┌──

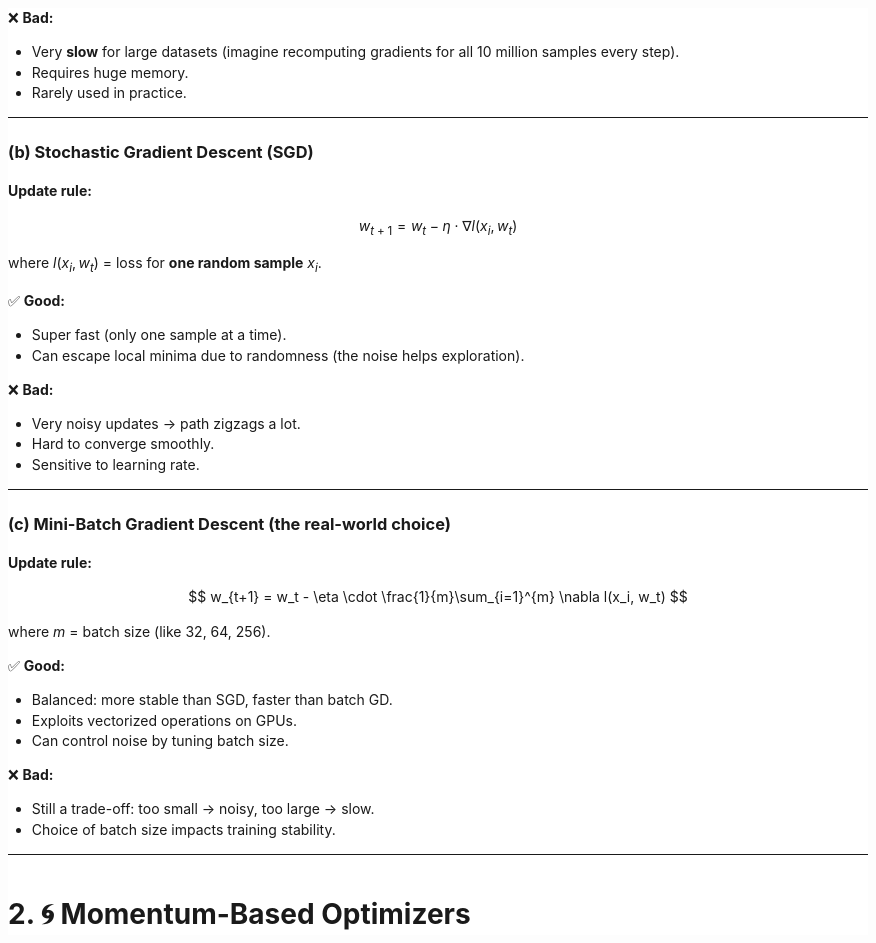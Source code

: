❌ **Bad:**

* Very **slow** for large datasets (imagine recomputing gradients for all 10 million samples every step).
* Requires huge memory.
* Rarely used in practice.

---

### (b) **Stochastic Gradient Descent (SGD)**

**Update rule:**

$$
w_{t+1} = w_t - \eta \cdot \nabla l(x_i, w_t)
$$

where $l(x_i, w_t)$ = loss for **one random sample** $x_i$.

✅ **Good:**

* Super fast (only one sample at a time).
* Can escape local minima due to randomness (the noise helps exploration).

❌ **Bad:**

* Very noisy updates → path zigzags a lot.
* Hard to converge smoothly.
* Sensitive to learning rate.

---

### (c) **Mini-Batch Gradient Descent** (the real-world choice)

**Update rule:**

$$
w_{t+1} = w_t - \eta \cdot \frac{1}{m}\sum_{i=1}^{m} \nabla l(x_i, w_t)
$$

where $m$ = batch size (like 32, 64, 256).

✅ **Good:**

* Balanced: more stable than SGD, faster than batch GD.
* Exploits vectorized operations on GPUs.
* Can control noise by tuning batch size.

❌ **Bad:**

* Still a trade-off: too small → noisy, too large → slow.
* Choice of batch size impacts training stability.

---

# 2. 🌀 Momentum-Based Optimizers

└──

▸ **PROBLEM STATEMENT**
Set down exactly what runs from the line containing "noise helps exploration)." through the last line above, both lines included.

▸ **ANSWER SPACE**
* Can escape local minima due to randomness (the noise helps exploration).

❌ **Bad:**

* Very noisy updates → path zigzags a lot.
* Hard to converge smoothly.
* Sensitive to learning rate.

---

### (c) **Mini-Batch Gradient Descent** (the real-world choice)

**Update rule:**

$$
w_{t+1} = w_t - \eta \cdot \frac{1}{m}\sum_{i=1}^{m} \nabla l(x_i, w_t)
$$

where $m$ = batch size (like 32, 64, 256).

✅ **Good:**

* Balanced: more stable than SGD, faster than batch GD.
* Exploits vectorized operations on GPUs.
* Can control noise by tuning batch size.

❌ **Bad:**

* Still a trade-off: too small → noisy, too large → slow.
* Choice of batch size impacts training stability.

---

# 2. 🌀 Momentum-Based Optimizers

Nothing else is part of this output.